=== Record extracts ===
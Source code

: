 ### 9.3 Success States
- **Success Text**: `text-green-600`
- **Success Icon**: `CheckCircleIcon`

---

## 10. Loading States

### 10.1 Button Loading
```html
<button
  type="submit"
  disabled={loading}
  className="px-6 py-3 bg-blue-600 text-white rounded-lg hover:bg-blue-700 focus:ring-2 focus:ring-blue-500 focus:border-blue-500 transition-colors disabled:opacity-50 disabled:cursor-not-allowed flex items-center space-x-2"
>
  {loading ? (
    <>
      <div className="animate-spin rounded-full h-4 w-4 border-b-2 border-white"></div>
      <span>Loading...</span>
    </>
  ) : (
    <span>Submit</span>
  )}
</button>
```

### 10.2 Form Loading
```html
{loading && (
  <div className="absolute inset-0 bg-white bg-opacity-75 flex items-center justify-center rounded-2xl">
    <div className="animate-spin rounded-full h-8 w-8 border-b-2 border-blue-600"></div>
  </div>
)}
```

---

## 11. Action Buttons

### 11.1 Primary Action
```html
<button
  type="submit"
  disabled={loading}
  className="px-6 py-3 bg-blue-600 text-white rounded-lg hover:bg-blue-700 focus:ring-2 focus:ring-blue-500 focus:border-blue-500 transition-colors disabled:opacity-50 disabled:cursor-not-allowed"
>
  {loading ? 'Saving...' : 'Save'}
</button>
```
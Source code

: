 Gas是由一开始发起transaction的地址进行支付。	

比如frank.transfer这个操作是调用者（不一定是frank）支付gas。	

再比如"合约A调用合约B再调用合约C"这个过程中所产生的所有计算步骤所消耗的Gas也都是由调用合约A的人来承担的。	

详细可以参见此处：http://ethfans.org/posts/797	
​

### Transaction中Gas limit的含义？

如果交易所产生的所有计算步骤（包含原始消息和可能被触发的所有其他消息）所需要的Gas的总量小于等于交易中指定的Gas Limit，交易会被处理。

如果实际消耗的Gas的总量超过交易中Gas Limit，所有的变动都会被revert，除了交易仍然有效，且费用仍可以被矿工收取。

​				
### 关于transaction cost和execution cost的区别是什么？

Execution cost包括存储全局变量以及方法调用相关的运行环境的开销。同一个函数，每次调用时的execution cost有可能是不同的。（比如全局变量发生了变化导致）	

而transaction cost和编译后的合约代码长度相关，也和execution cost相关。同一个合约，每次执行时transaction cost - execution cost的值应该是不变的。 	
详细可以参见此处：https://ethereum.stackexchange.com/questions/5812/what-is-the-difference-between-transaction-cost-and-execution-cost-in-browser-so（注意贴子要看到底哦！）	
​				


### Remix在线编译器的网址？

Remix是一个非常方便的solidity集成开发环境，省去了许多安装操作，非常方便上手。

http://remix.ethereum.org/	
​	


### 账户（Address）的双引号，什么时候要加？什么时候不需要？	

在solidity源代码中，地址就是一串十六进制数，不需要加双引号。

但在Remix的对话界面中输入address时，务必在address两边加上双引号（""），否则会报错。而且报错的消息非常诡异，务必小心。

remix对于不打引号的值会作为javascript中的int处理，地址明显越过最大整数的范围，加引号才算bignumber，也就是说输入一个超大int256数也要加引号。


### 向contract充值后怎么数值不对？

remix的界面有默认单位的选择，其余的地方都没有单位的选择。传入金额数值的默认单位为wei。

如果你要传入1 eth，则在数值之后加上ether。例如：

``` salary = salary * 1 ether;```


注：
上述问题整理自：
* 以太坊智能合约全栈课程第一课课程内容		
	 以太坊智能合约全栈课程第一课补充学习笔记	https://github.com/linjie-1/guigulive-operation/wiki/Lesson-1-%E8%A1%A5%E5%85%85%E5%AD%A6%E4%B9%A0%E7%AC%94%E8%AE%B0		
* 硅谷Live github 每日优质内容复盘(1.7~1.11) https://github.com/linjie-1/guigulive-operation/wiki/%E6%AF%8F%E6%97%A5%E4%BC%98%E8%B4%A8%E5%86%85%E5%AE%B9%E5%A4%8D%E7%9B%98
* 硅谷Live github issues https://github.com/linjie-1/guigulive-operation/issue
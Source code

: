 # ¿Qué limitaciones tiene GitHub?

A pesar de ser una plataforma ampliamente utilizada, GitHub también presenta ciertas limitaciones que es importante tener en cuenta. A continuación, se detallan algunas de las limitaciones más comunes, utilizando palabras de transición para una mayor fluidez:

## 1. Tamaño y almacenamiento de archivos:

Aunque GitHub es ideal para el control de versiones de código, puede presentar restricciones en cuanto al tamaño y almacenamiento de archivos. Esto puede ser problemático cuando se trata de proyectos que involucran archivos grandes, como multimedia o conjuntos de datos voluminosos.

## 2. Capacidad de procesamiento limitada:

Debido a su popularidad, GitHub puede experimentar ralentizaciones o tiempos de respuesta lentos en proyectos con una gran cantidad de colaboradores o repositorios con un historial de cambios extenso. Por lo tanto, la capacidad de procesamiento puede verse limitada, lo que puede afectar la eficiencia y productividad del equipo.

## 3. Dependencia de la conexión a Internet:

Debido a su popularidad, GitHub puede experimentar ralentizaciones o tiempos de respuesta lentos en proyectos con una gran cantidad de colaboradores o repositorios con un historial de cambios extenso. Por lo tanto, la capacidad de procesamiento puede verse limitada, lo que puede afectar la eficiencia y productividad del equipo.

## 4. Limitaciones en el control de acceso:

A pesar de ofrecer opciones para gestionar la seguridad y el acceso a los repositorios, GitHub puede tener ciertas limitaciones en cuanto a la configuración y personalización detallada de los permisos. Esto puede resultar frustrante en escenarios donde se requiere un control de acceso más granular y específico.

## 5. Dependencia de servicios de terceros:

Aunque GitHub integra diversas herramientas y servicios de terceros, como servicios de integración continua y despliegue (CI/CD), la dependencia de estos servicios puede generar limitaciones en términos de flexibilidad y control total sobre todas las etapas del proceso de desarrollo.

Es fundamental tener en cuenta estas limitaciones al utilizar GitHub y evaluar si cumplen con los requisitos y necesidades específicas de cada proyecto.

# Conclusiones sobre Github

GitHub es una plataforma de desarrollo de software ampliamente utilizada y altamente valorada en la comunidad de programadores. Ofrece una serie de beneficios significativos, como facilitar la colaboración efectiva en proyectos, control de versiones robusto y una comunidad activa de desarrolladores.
===
• _Problem description_
For the material above, produce a word-for-word copy.

• _Answer box_
Source code

: ### 9.3 Success States
- **Success Text**: `text-green-600`
- **Success Icon**: `CheckCircleIcon`

---

## 10. Loading States

### 10.1 Button Loading
```html
<button
  type="submit"
  disabled={loading}
  className="px-6 py-3 bg-blue-600 text-white rounded-lg hover:bg-blue-700 focus:ring-2 focus:ring-blue-500 focus:border-blue-500 transition-colors disabled:opacity-50 disabled:cursor-not-allowed flex items-center space-x-2"
>
  {loading ? (
    <>
      <div className="animate-spin rounded-full h-4 w-4 border-b-2 border-white"></div>
      <span>Loading...</span>
    </>
  ) : (
    <span>Submit</span>
  )}
</button>
```

### 10.2 Form Loading
```html
{loading && (
  <div className="absolute inset-0 bg-white bg-opacity-75 flex items-center justify-center rounded-2xl">
    <div className="animate-spin rounded-full h-8 w-8 border-b-2 border-blue-600"></div>
  </div>
)}
```

---

## 11. Action Buttons

### 11.1 Primary Action
```html
<button
  type="submit"
  disabled={loading}
  className="px-6 py-3 bg-blue-600 text-white rounded-lg hover:bg-blue-700 focus:ring-2 focus:ring-blue-500 focus:border-blue-500 transition-colors disabled:opacity-50 disabled:cursor-not-allowed"
>
  {loading ? 'Saving...' : 'Save'}
</button>
```
Source code

: Gas是由一开始发起transaction的地址进行支付。	

比如frank.transfer这个操作是调用者（不一定是frank）支付gas。	

再比如"合约A调用合约B再调用合约C"这个过程中所产生的所有计算步骤所消耗的Gas也都是由调用合约A的人来承担的。	

详细可以参见此处：http://ethfans.org/posts/797	
​

### Transaction中Gas limit的含义？

如果交易所产生的所有计算步骤（包含原始消息和可能被触发的所有其他消息）所需要的Gas的总量小于等于交易中指定的Gas Limit，交易会被处理。

如果实际消耗的Gas的总量超过交易中Gas Limit，所有的变动都会被revert，除了交易仍然有效，且费用仍可以被矿工收取。

​				
### 关于transaction cost和execution cost的区别是什么？

Execution cost包括存储全局变量以及方法调用相关的运行环境的开销。同一个函数，每次调用时的execution cost有可能是不同的。（比如全局变量发生了变化导致）	

而transaction cost和编译后的合约代码长度相关，也和execution cost相关。同一个合约，每次执行时transaction cost - execution cost的值应该是不变的。 	
详细可以参见此处：https://ethereum.stackexchange.com/questions/5812/what-is-the-difference-between-transaction-cost-and-execution-cost-in-browser-so（注意贴子要看到底哦！）	
​				


### Remix在线编译器的网址？

Remix是一个非常方便的solidity集成开发环境，省去了许多安装操作，非常方便上手。

http://remix.ethereum.org/	
​	


### 账户（Address）的双引号，什么时候要加？什么时候不需要？	

在solidity源代码中，地址就是一串十六进制数，不需要加双引号。

但在Remix的对话界面中输入address时，务必在address两边加上双引号（""），否则会报错。而且报错的消息非常诡异，务必小心。

remix对于不打引号的值会作为javascript中的int处理，地址明显越过最大整数的范围，加引号才算bignumber，也就是说输入一个超大int256数也要加引号。


### 向contract充值后怎么数值不对？

remix的界面有默认单位的选择，其余的地方都没有单位的选择。传入金额数值的默认单位为wei。

如果你要传入1 eth，则在数值之后加上ether。例如：

``` salary = salary * 1 ether;```


注：
上述问题整理自：
* 以太坊智能合约全栈课程第一课课程内容		
	 以太坊智能合约全栈课程第一课补充学习笔记	https://github.com/linjie-1/guigulive-operation/wiki/Lesson-1-%E8%A1%A5%E5%85%85%E5%AD%A6%E4%B9%A0%E7%AC%94%E8%AE%B0		
* 硅谷Live github 每日优质内容复盘(1.7~1.11) https://github.com/linjie-1/guigulive-operation/wiki/%E6%AF%8F%E6%97%A5%E4%BC%98%E8%B4%A8%E5%86%85%E5%AE%B9%E5%A4%8D%E7%9B%98
* 硅谷Live github issues https://github.com/linjie-1/guigulive-operation/issue
Source code

: # ¿Qué limitaciones tiene GitHub?

A pesar de ser una plataforma ampliamente utilizada, GitHub también presenta ciertas limitaciones que es importante tener en cuenta. A continuación, se detallan algunas de las limitaciones más comunes, utilizando palabras de transición para una mayor fluidez:

## 1. Tamaño y almacenamiento de archivos:

Aunque GitHub es ideal para el control de versiones de código, puede presentar restricciones en cuanto al tamaño y almacenamiento de archivos. Esto puede ser problemático cuando se trata de proyectos que involucran archivos grandes, como multimedia o conjuntos de datos voluminosos.

## 2. Capacidad de procesamiento limitada:

Debido a su popularidad, GitHub puede experimentar ralentizaciones o tiempos de respuesta lentos en proyectos con una gran cantidad de colaboradores o repositorios con un historial de cambios extenso. Por lo tanto, la capacidad de procesamiento puede verse limitada, lo que puede afectar la eficiencia y productividad del equipo.

## 3. Dependencia de la conexión a Internet:

Debido a su popularidad, GitHub puede experimentar ralentizaciones o tiempos de respuesta lentos en proyectos con una gran cantidad de colaboradores o repositorios con un historial de cambios extenso. Por lo tanto, la capacidad de procesamiento puede verse limitada, lo que puede afectar la eficiencia y productividad del equipo.

## 4. Limitaciones en el control de acceso:

A pesar de ofrecer opciones para gestionar la seguridad y el acceso a los repositorios, GitHub puede tener ciertas limitaciones en cuanto a la configuración y personalización detallada de los permisos. Esto puede resultar frustrante en escenarios donde se requiere un control de acceso más granular y específico.

## 5. Dependencia de servicios de terceros:

Aunque GitHub integra diversas herramientas y servicios de terceros, como servicios de integración continua y despliegue (CI/CD), la dependencia de estos servicios puede generar limitaciones en términos de flexibilidad y control total sobre todas las etapas del proceso de desarrollo.

Es fundamental tener en cuenta estas limitaciones al utilizar GitHub y evaluar si cumplen con los requisitos y necesidades específicas de cada proyecto.

# Conclusiones sobre Github

GitHub es una plataforma de desarrollo de software ampliamente utilizada y altamente valorada en la comunidad de programadores. Ofrece una serie de beneficios significativos, como facilitar la colaboración efectiva en proyectos, control de versiones robusto y una comunidad activa de desarrolladores.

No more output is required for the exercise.